Consider the following fragment from chapter IV in Takesaki's book "Theory of operator algebra I":
Why is the boxed line true? Takesaki argues that
$$\theta_0: \mathscr{M}_1\otimes_{\operatorname{min}} \mathscr{M}_2 \to \mathscr{N}_1\otimes_{\operatorname{min}} \mathscr{N}_2: m_1 \otimes m_2 \mapsto \theta_1(m_1)\otimes \theta_2(m_2)$$
is $\sigma$-weakly continuous, but why does this ensure that the map $\theta_0$ extends to a $\sigma$-weakly continuous map on the von Neumann tensor products? I guess some general fact about topological vector spaces is invoked here.
Best Answer
The general setup in topological spaces would be the following: given topological spaces $X,Y$ and a dense $X_0\subseteq X$ with $T:X_0\rightarrow Y$ continuous (for the subspace topology on $X_0$) we can extend $T$ by continuity to $X$. This is of course not true (exercise to the reader to find a counter-example for e.g. $X_0=(0,1), X=[0,1]$).

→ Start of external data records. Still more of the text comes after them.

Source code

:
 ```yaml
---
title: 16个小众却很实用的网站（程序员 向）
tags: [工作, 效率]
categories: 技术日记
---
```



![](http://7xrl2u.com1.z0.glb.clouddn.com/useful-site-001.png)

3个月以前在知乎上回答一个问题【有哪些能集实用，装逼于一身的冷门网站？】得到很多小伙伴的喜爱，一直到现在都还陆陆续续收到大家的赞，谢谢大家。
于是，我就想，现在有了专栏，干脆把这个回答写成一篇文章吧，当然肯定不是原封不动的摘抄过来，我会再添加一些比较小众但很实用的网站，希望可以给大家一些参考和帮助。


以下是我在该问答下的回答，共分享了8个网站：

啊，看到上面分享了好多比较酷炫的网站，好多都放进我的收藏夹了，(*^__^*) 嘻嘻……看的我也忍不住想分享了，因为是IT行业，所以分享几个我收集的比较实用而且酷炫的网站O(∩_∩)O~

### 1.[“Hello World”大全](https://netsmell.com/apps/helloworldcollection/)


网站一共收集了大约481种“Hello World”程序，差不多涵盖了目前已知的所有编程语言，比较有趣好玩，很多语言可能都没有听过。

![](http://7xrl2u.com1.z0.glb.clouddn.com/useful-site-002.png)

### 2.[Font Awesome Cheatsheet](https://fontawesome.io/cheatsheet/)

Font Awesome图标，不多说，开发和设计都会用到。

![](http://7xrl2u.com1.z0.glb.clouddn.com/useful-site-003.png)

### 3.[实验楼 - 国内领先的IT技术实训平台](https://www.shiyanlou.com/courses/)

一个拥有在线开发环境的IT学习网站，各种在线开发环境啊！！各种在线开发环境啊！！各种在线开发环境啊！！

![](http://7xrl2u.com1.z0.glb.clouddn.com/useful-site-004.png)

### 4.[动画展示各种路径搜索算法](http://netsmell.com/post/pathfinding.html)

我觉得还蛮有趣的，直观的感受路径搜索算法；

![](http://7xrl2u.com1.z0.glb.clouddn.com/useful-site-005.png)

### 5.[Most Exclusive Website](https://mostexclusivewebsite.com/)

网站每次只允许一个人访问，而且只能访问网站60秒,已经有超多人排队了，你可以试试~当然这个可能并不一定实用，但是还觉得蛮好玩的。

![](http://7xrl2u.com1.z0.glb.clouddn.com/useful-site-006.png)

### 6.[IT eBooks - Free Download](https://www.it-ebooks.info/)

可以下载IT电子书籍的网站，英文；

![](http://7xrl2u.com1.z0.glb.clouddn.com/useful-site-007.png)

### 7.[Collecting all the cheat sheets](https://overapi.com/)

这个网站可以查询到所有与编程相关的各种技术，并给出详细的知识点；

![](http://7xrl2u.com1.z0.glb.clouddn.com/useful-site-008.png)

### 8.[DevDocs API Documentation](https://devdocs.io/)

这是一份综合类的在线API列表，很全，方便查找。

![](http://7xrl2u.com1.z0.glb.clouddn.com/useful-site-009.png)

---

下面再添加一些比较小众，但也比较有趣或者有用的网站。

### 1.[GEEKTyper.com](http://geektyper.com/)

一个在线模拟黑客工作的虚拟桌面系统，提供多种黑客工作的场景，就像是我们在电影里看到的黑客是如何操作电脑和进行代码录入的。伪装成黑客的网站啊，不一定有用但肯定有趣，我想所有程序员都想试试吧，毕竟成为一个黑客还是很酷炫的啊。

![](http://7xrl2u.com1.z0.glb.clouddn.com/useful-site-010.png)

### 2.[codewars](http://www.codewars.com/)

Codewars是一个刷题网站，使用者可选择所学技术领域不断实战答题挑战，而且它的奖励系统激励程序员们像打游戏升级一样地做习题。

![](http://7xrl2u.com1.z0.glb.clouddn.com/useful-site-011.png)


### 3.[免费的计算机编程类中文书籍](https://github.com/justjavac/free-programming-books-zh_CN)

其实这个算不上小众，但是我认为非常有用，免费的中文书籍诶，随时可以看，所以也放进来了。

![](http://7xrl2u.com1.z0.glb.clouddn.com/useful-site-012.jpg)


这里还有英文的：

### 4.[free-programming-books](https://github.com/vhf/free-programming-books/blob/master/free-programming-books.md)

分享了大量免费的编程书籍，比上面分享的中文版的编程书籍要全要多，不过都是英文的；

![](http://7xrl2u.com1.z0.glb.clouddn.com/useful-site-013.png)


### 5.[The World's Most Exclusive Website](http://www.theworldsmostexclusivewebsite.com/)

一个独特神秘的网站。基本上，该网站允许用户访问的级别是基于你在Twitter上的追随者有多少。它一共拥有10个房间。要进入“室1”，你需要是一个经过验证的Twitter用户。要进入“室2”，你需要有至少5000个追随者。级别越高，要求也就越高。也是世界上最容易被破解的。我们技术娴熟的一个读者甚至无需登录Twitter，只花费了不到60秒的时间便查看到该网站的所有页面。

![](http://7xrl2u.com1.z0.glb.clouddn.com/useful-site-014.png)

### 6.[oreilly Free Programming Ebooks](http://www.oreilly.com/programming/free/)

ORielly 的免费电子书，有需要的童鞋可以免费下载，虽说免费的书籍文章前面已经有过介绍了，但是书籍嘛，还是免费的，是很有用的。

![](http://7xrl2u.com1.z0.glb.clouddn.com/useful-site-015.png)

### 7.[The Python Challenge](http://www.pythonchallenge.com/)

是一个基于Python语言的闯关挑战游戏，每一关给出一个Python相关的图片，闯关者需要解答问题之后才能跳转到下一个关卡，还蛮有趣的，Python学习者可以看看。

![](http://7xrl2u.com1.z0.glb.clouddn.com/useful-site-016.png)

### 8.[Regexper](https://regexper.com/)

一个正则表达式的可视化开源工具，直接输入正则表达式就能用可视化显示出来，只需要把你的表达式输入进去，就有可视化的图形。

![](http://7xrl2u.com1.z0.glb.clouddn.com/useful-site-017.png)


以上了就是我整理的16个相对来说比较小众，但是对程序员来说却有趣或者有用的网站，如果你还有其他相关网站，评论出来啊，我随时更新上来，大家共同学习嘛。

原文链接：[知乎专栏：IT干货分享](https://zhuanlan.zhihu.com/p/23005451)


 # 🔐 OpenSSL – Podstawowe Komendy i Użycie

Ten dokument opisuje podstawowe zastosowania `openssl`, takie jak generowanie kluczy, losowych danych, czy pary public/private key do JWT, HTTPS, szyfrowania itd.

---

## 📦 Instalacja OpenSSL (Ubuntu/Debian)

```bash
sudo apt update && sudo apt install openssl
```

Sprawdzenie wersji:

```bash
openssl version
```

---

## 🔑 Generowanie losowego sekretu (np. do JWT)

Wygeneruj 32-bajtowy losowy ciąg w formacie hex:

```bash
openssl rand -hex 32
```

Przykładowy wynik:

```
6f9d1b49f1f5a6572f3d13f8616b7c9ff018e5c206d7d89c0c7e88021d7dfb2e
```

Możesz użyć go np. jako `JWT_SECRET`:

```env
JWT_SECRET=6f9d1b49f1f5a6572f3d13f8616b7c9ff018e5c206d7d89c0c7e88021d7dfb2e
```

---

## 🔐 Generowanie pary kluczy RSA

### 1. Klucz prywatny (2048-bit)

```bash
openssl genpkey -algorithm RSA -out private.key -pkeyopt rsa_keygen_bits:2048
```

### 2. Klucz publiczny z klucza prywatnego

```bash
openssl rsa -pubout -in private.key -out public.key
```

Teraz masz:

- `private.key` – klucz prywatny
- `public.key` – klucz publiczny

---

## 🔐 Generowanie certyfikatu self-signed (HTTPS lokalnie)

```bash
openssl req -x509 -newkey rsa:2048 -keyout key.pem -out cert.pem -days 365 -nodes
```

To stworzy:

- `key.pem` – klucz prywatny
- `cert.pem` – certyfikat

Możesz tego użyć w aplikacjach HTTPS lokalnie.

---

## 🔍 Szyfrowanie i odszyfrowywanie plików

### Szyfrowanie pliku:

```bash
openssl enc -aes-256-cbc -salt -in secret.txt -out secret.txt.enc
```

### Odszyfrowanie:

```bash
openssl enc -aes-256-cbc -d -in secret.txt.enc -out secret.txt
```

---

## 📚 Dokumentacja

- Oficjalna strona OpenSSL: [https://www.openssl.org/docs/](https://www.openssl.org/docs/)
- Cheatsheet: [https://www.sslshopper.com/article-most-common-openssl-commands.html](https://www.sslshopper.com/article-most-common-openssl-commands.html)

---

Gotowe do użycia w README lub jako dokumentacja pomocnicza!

A true statement can be fashioned by using the theory of Uniform Spaces, Uniform Continuity and Completeness. I believe that then a general statement could be formulated and proved for topological vector spaces.

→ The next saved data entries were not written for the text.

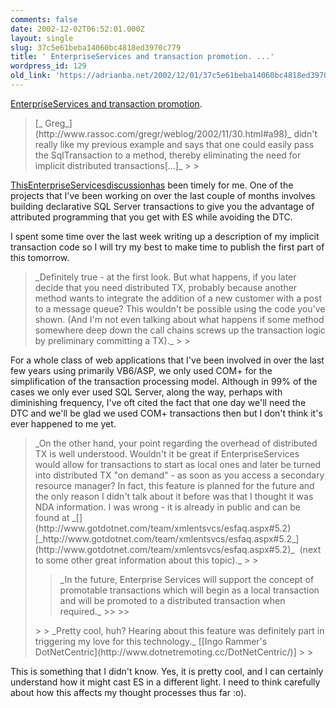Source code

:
 ```yaml
---
comments: false
date: 2002-12-02T06:52:01.000Z
layout: single
slug: 37c5e61beba14060bc4818ed3970c779
title: ' EnterpriseServices and transaction promotion. ...'
wordpress_id: 129
old_link: 'https://adrianba.net/2002/12/01/37c5e61beba14060bc4818ed3970c779/'
---
```

[
EnterpriseServices and transaction promotion](http://www.dotnetremoting.cc/DotNetCentric/2002/12/01.asp#a356). 


<blockquote>[_
Greg_](http://www.rassoc.com/gregr/weblog/2002/11/30.html#a98)_ didn't really like my previous example
and says that one could easily pass the SqlTransaction to a method,
thereby eliminating the need for implicit distributed
transactions[...]_
> 
> </blockquote>

[This](http://radio.weblogs.com/0108971/)[Enterprise](http://www.dotnetremoting.cc/DotNetCentric/)[Services](http://www.winterdom.com/weblog/)[discussion](http://www.iunknown.com/Weblog/EnterpriseServices.html)[has](http://radio.weblogs.com/0105852/) been timely for
me. One of the projects that I've been working on over the last
couple of months involves building declarative SQL Server
transactions to give you the advantage of attributed programming
that you get with ES while avoiding the DTC.

I spent some time over the last week writing up a description of
my implicit transaction code so I will try my best to make time to
publish the first part of this tomorrow.

<blockquote>_Definitely true - at the first look. But
what happens, if you later decide that you need
distributed TX, probably because another method wants to
integrate the addition of a new customer with a post to a
message queue? This wouldn't be possible using the code you've
shown. (And I'm not even talking about what happens if some method
somewhere deep down the call chains screws up the transaction logic
by preliminary committing a TX)._
> 
> </blockquote>

For a whole class of web applications that I've been involved in
over the last few years using primarily VB6/ASP, we only used COM+
for the simplification of the transaction processing model.
Although in 99% of the cases we only ever used SQL Server, along
the way, perhaps with diminishing frequency, I've oft cited
the fact that one day we'll need the DTC and we'll be glad we used
COM+ transactions then but I don't think it's ever happened to me
yet.

<blockquote>_On the other hand, your point regarding the overhead of
distributed TX is well understood. Wouldn't it be great if
EnterpriseServices would allow for transactions to start as local
ones and later be turned into distributed TX "on demand" - as
soon as you access a secondary resource manager? In fact, this
feature is planned for the future and the only reason I didn't talk
about it before was that I thought it was NDA
information. I was wrong - it is already in public and can be
found
at _[](http://www.gotdotnet.com/team/xmlentsvcs/esfaq.aspx#5.2)[_http://www.gotdotnet.com/team/xmlentsvcs/esfaq.aspx#5.2_](http://www.gotdotnet.com/team/xmlentsvcs/esfaq.aspx#5.2)_
 (next to some other great information about this
topic)._
> 
> <blockquote>_In the future, Enterprise Services will support the concept
of promotable transactions which will begin as a local transaction
and will be promoted to a distributed transaction when
required._
>> 
>> </blockquote>
> 
> _Pretty cool, huh? Hearing about this feature was definitely
part in triggering my love for this technology._
[[Ingo
Rammer's DotNetCentric](http://www.dotnetremoting.cc/DotNetCentric/)]
> 
> </blockquote>

This is something that I didn't know. Yes, it is
pretty cool, and I can certainly understand how it might cast ES in
a different light. I need to think carefully about how this affects
my thought processes thus far :o).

However, in this case, I think there are some missing details in Takesaki's proof, and I would prefer to give a different approach.
The way I would think about this problem is to use some Banach space theory. The general setup is to let $E,F$ be Banach spaces, let $E_0\subseteq E^*$ be a weak$^*$-dense subspace, and let $T_0:E_0\rightarrow F^*$ be bounded, linear, and weak$^*$-continuous. We claim we can extend $T_0$ to $T:E^*\rightarrow F^*$ a weak$^*$-continuous bounded linear map.
In fact, Takesaki proves something different. We can consider the Banach space adjoint (here I follow Takesaki's notation) ${}^t T_0:F^{**}\rightarrow E_0^*$, consider $F$ as a subspace of $F^{**}$ and so ask about ${}^t T_0(F) \subseteq E_0^*$.
Also each member of $E$ induces a functional on $E_0$, and by Hahn-Banach, weak$^*$-density of $E_0$ in $E^*$ implies that the resulting map $E\rightarrow E_0^*$ is at least injective. Takesaki shows that ${}^t T_0(F) \subseteq E$. So there is a linear map $S:F\rightarrow E$ making the following commute: $$ \require{AMScd}\begin{CD} F^{**} @>{{}^t T_0}>> E_0^* \\ @AAA @AAA \\ F @>{S}>> E \end{CD} $$ Explicitly, given $\omega\in F$ and $x\in E_0\subseteq E^*$, $$ \langle x, S(\omega) \rangle_{E^*,E} = \langle {}^t T_0(\omega), x \rangle_{E_0^*, E_0} = \langle T_0(x), \omega \rangle_{F^*,F}. $$ In general, I see no reason why $S$ need be bounded. Kaplansky density comes to the rescue, because $M_1 \otimes_{\min} M_2$ is a weak$^*$-dense $C^*$-subalgebra of $M_1 \overline\otimes M_2$, and so the unit ball is dense. Abstractly, this means we may add the additional hypothesis that the unit ball of $E_0$ is weak$^*$-dense in the unit ball of $E^*$. Equivalently (by Hahn-Banach again) $E_0$ norms $E$. So \begin{align*} \|S(\omega)\| &= \sup \{ |\langle x,S(\omega)\rangle| : x\in E_0, \|x\|\leq 1 \} \\ &= \sup \{ |\langle T_0(x), \omega \rangle| : x\in E_0, \|x\|\leq 1 \} \\ &\leq \|T_0\| \|\omega\|. \end{align*} Thus $S$ is bounded, with $\|S\| \leq \|T_0\|$.
Now set $T = {}^t S_0 : E^*\rightarrow F^*$ and it's an easy exercise to show that $T$ extends $T_0$; clearly $T$ is weak$^*$-continuous as it's a Banach space adjoint.